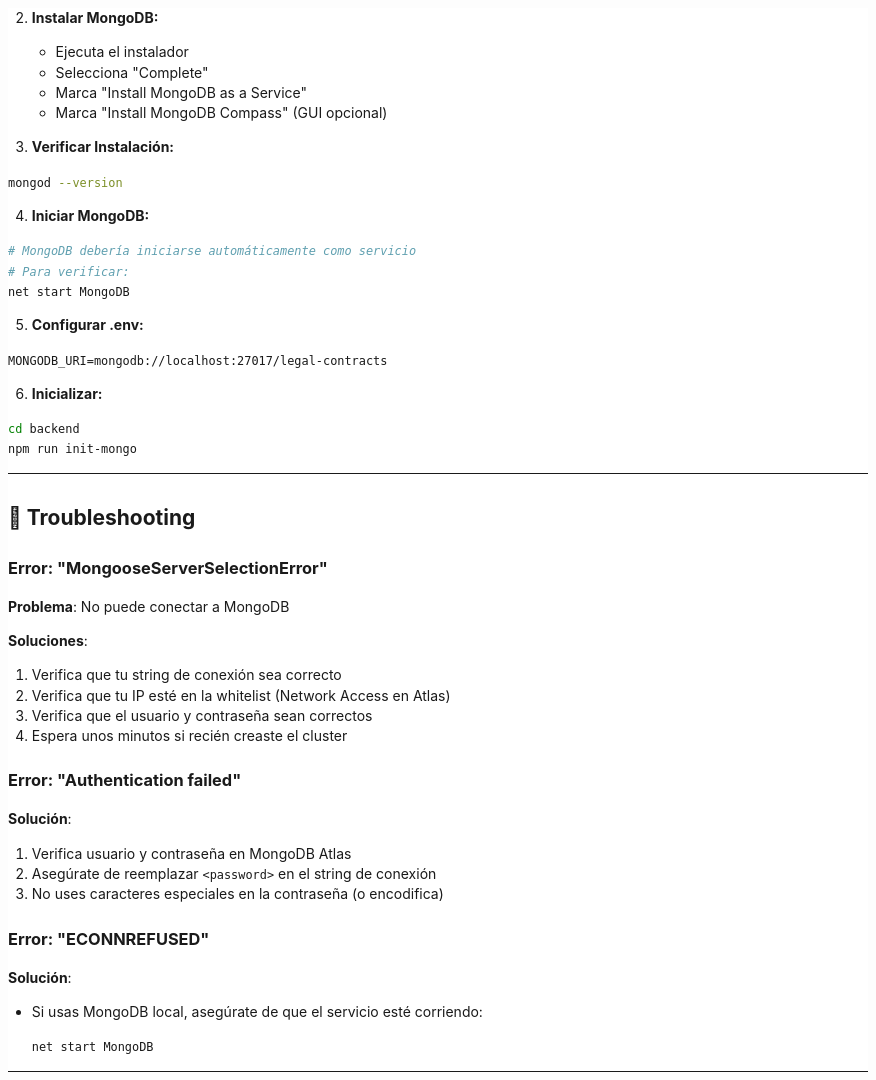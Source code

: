 2. **Instalar MongoDB:**
   - Ejecuta el instalador
   - Selecciona "Complete"
   - Marca "Install MongoDB as a Service"
   - Marca "Install MongoDB Compass" (GUI opcional)

3. **Verificar Instalación:**
```bash
mongod --version
```

4. **Iniciar MongoDB:**
```bash
# MongoDB debería iniciarse automáticamente como servicio
# Para verificar:
net start MongoDB
```

5. **Configurar .env:**
```env
MONGODB_URI=mongodb://localhost:27017/legal-contracts
```

6. **Inicializar:**
```bash
cd backend
npm run init-mongo
```

---

## 🔧 Troubleshooting

### Error: "MongooseServerSelectionError"

**Problema**: No puede conectar a MongoDB

**Soluciones**:
1. Verifica que tu string de conexión sea correcto
2. Verifica que tu IP esté en la whitelist (Network Access en Atlas)
3. Verifica que el usuario y contraseña sean correctos
4. Espera unos minutos si recién creaste el cluster

### Error: "Authentication failed"

**Solución**:
1. Verifica usuario y contraseña en MongoDB Atlas
2. Asegúrate de reemplazar `<password>` en el string de conexión
3. No uses caracteres especiales en la contraseña (o encodifica)

### Error: "ECONNREFUSED"

**Solución**:
- Si usas MongoDB local, asegúrate de que el servicio esté corriendo:
  ```bash
  net start MongoDB
  ```

---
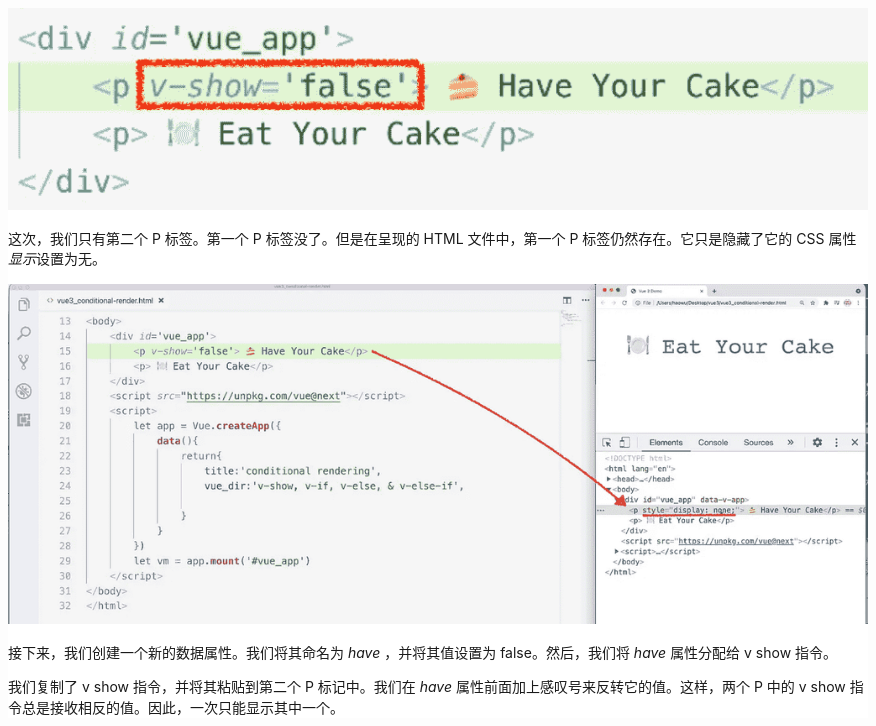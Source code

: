 ![](img/cf0021e2af6f6410971e6a0fc93e7972.png)

这次，我们只有第二个 P 标签。第一个 P 标签没了。但是在呈现的 HTML 文件中，第一个 P 标签仍然存在。它只是隐藏了它的 CSS 属性*显示*设置为无。

![](img/9660f41949be4da092ef224c09e4a8c7.png)

接下来，我们创建一个新的数据属性。我们将其命名为 *have* ，并将其值设置为 false。然后，我们将 *have* 属性分配给 v show 指令。

我们复制了 v show 指令，并将其粘贴到第二个 P 标记中。我们在 *have* 属性前面加上感叹号来反转它的值。这样，两个 P 中的 v show 指令总是接收相反的值。因此，一次只能显示其中一个。
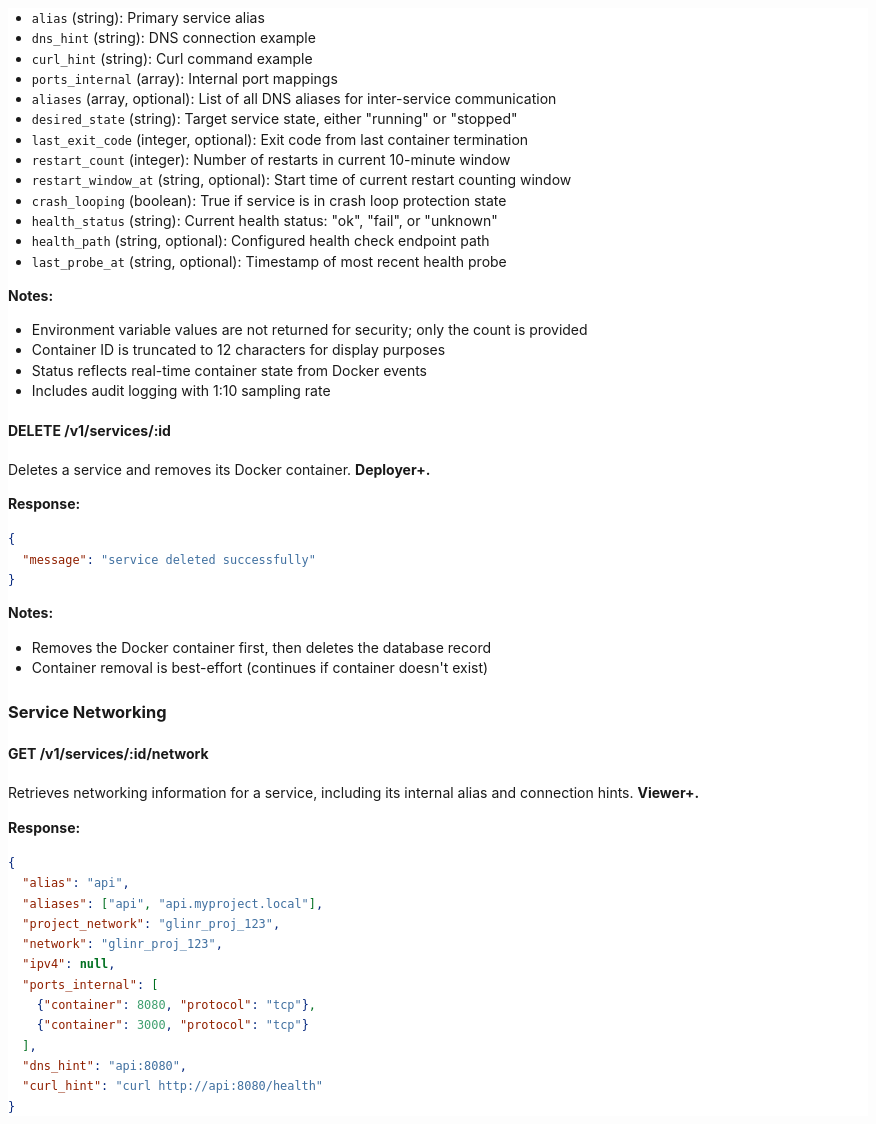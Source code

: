   - `alias` (string): Primary service alias
  - `dns_hint` (string): DNS connection example
  - `curl_hint` (string): Curl command example
  - `ports_internal` (array): Internal port mappings
- `aliases` (array, optional): List of all DNS aliases for inter-service communication
- `desired_state` (string): Target service state, either "running" or "stopped"
- `last_exit_code` (integer, optional): Exit code from last container termination
- `restart_count` (integer): Number of restarts in current 10-minute window
- `restart_window_at` (string, optional): Start time of current restart counting window
- `crash_looping` (boolean): True if service is in crash loop protection state
- `health_status` (string): Current health status: "ok", "fail", or "unknown"
- `health_path` (string, optional): Configured health check endpoint path
- `last_probe_at` (string, optional): Timestamp of most recent health probe

**Notes:**
- Environment variable values are not returned for security; only the count is provided
- Container ID is truncated to 12 characters for display purposes
- Status reflects real-time container state from Docker events
- Includes audit logging with 1:10 sampling rate

#### DELETE /v1/services/:id
Deletes a service and removes its Docker container. **Deployer+.**

**Response:**
```json
{
  "message": "service deleted successfully"
}
```

**Notes:**
- Removes the Docker container first, then deletes the database record
- Container removal is best-effort (continues if container doesn't exist)

### Service Networking

#### GET /v1/services/:id/network
Retrieves networking information for a service, including its internal alias and connection hints. **Viewer+.**

**Response:**
```json
{
  "alias": "api",
  "aliases": ["api", "api.myproject.local"],
  "project_network": "glinr_proj_123",
  "network": "glinr_proj_123",
  "ipv4": null,
  "ports_internal": [
    {"container": 8080, "protocol": "tcp"},
    {"container": 3000, "protocol": "tcp"}
  ],
  "dns_hint": "api:8080",
  "curl_hint": "curl http://api:8080/health"
}
```
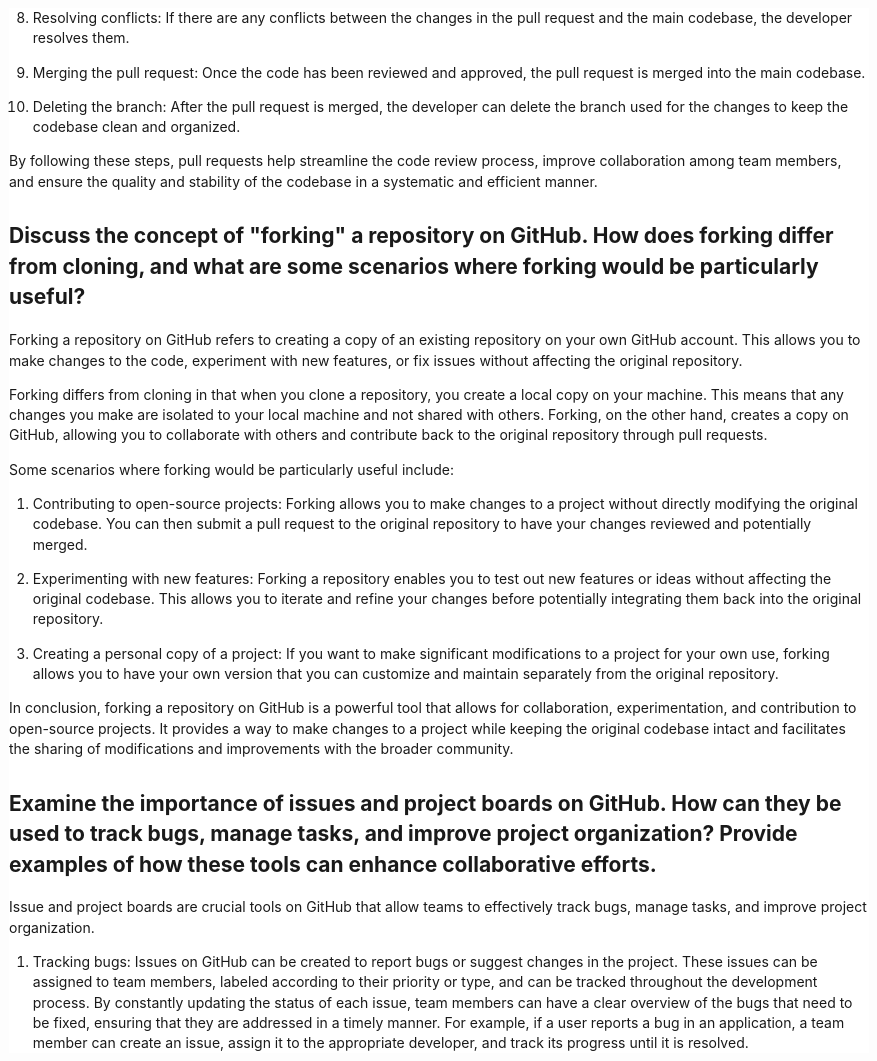 8. Resolving conflicts: If there are any conflicts between the changes in the pull request and the main codebase, the developer resolves them.

9. Merging the pull request: Once the code has been reviewed and approved, the pull request is merged into the main codebase.

10. Deleting the branch: After the pull request is merged, the developer can delete the branch used for the changes to keep the codebase clean and organized.

By following these steps, pull requests help streamline the code review process, improve collaboration among team members, and ensure the quality and stability of the codebase in a systematic and efficient manner.

## Discuss the concept of "forking" a repository on GitHub. How does forking differ from cloning, and what are some scenarios where forking would be particularly useful?

Forking a repository on GitHub refers to creating a copy of an existing repository on your own GitHub account. This allows you to make changes to the code, experiment with new features, or fix issues without affecting the original repository. 

Forking differs from cloning in that when you clone a repository, you create a local copy on your machine. This means that any changes you make are isolated to your local machine and not shared with others. Forking, on the other hand, creates a copy on GitHub, allowing you to collaborate with others and contribute back to the original repository through pull requests.

Some scenarios where forking would be particularly useful include:

1. Contributing to open-source projects: Forking allows you to make changes to a project without directly modifying the original codebase. You can then submit a pull request to the original repository to have your changes reviewed and potentially merged.

2. Experimenting with new features: Forking a repository enables you to test out new features or ideas without affecting the original codebase. This allows you to iterate and refine your changes before potentially integrating them back into the original repository.

3. Creating a personal copy of a project: If you want to make significant modifications to a project for your own use, forking allows you to have your own version that you can customize and maintain separately from the original repository.

In conclusion, forking a repository on GitHub is a powerful tool that allows for collaboration, experimentation, and contribution to open-source projects. It provides a way to make changes to a project while keeping the original codebase intact and facilitates the sharing of modifications and improvements with the broader community.

## Examine the importance of issues and project boards on GitHub. How can they be used to track bugs, manage tasks, and improve project organization? Provide examples of how these tools can enhance collaborative efforts.
Issue and project boards are crucial tools on GitHub that allow teams to effectively track bugs, manage tasks, and improve project organization. 

1. Tracking bugs: Issues on GitHub can be created to report bugs or suggest changes in the project. These issues can be assigned to team members, labeled according to their priority or type, and can be tracked throughout the development process. By constantly updating the status of each issue, team members can have a clear overview of the bugs that need to be fixed, ensuring that they are addressed in a timely manner. For example, if a user reports a bug in an application, a team member can create an issue, assign it to the appropriate developer, and track its progress until it is resolved.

Exercise objective:
Nothing but the lines from the one that contains "## Examine the" through the last line of the entries should appear in your reply, each repeated exactly.

Problem solution:
## Examine the importance of issues and project boards on GitHub. How can they be used to track bugs, manage tasks, and improve project organization? Provide examples of how these tools can enhance collaborative efforts.
Issue and project boards are crucial tools on GitHub that allow teams to effectively track bugs, manage tasks, and improve project organization. 

1. Tracking bugs: Issues on GitHub can be created to report bugs or suggest changes in the project. These issues can be assigned to team members, labeled according to their priority or type, and can be tracked throughout the development process. By constantly updating the status of each issue, team members can have a clear overview of the bugs that need to be fixed, ensuring that they are addressed in a timely manner. For example, if a user reports a bug in an application, a team member can create an issue, assign it to the appropriate developer, and track its progress until it is resolved.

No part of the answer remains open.